The super PAC, titled With Honor, works with candidates across political parties. Unlike other mega-donors who have poured tens of millions of dollars into Republican or Democratic campaigns, the Bezoses chose a group whose 2018 mission includes reversing “the trend of veteran decline in Congress.”
Earlier this year, Forbes ranked Bezos — who owns the Washington Post — the richest man in the world, with a net worth of more than $150 billion. On Tuesday, Amazon became the second publicly traded company in the United States to reach a value of more than $1 trillion.
Bezos’ most notable political donation before this cycle was in 2012, when he gave $2.5 million to the campaign to defend same-sex marriage in Washington state.
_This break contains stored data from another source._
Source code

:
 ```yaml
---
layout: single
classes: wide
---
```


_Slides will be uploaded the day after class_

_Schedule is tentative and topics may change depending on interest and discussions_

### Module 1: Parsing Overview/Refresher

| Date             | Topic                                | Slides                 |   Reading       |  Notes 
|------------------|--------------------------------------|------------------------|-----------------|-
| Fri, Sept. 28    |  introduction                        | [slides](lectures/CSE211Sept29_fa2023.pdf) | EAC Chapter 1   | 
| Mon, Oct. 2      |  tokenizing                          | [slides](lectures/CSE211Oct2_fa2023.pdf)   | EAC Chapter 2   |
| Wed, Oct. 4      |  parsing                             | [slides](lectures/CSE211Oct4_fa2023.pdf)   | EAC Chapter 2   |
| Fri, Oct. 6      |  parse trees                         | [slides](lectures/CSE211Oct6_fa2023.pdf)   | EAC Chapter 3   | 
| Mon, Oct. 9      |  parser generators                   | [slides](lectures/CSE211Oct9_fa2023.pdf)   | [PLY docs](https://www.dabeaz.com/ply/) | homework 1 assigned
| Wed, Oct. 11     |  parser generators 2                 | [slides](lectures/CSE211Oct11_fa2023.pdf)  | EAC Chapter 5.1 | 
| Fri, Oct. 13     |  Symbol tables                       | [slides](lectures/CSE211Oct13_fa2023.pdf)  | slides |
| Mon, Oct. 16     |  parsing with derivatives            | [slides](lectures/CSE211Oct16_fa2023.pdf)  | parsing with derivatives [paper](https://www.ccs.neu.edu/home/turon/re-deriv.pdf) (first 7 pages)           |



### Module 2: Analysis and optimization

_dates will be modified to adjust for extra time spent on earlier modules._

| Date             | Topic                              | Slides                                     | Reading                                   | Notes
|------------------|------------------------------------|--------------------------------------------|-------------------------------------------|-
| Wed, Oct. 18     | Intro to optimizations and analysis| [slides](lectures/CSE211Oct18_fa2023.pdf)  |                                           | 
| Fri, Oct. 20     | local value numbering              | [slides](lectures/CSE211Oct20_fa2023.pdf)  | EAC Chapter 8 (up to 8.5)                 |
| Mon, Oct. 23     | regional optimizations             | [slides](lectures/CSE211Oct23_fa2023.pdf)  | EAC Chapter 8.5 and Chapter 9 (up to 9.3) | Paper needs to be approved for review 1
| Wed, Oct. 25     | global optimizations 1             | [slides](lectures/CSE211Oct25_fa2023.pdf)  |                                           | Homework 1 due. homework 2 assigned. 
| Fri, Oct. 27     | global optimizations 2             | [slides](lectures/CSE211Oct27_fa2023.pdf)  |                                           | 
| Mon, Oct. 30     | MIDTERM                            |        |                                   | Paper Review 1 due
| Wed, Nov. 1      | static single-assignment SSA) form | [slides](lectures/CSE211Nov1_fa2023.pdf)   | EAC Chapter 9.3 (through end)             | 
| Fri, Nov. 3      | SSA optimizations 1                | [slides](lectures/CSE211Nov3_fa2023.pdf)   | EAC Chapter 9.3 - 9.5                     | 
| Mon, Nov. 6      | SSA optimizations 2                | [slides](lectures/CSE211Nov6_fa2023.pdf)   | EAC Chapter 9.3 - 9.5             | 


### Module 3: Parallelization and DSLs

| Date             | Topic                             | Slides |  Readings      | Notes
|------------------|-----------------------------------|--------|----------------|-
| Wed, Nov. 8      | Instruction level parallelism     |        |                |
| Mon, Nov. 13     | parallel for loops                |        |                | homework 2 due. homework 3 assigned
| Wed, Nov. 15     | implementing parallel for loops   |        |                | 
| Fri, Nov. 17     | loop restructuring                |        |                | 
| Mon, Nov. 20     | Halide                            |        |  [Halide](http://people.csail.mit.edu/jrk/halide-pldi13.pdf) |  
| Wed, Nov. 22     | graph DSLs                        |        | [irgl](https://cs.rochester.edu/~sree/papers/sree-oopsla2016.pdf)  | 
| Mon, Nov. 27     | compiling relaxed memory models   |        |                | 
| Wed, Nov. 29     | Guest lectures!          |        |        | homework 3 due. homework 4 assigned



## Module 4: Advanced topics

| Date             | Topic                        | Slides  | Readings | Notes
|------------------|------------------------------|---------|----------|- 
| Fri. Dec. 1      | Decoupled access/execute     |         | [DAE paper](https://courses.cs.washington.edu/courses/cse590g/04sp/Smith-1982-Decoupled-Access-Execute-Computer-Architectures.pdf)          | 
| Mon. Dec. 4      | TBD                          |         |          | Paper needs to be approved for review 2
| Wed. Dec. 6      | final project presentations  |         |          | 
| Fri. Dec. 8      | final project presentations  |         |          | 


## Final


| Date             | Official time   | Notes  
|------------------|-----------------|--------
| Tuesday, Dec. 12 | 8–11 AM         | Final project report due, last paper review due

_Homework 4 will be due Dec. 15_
Bezos has previously given to Republican and Democratic candidates for Congress.
He and his wife have given to the political action committees of Amazon.com and Blue Origin, the commercial space company that Bezos founded. Both of those committees have supported Democrats and Republicans, including this election cycle.
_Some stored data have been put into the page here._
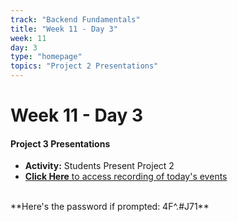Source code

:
 ```yaml
---
track: "Backend Fundamentals"
title: "Week 11 - Day 3"
week: 11
day: 3
type: "homepage"
topics: "Project 2 Presentations"
---
```



# Week 11 - Day 3

#### Project 3 Presentations

- **Activity:** Students Present Project 2
- [**Click Here** to access recording of today's events](https://generalassembly.zoom.us/rec/share/9eJ4Kon3xGROWomU0UbcBbF9MrjUeaa8gyUaqKdYy0eqIezZXy548UezALsRJVHW?startTime=1592665124000)
<br>
**Here's the password if prompted: 4F^.#J71**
The Bezoses have also given sporadic contributions to federal campaign committees. Since the 2014 election cycle, they gave $37,600 to four federal candidates, FEC records show: Sen. Patty Murray, D-Wash.; Sen. Orrin Hatch, R-Utah; Rep. Jason Chaffetz, R-Utah; and Sen. Maria Cantwell, D-Wash.
The contribution, first reported Wednesday by the Wall Street Journal, was confirmed by an Amazon spokesperson and With Honor. Bezos declined to comment through the Amazon spokesperson.
With Honor’s website says that the “country has been ripped apart by hyper-partisanship” and that “Americans know that extreme partisanship has corroded our national legislature.” The fund argues that no national institution suffers from an absence of mutual trust more than Congress.
According to With Honor, veterans represented more than half of Congress for much of the late 20th century. But the decline of veterans in Congress has far outpaced the decline of veterans in the overall U.S. population, according to the group. The Brookings Institution tallied veteran representation in Congress at 19% — a near-historic low.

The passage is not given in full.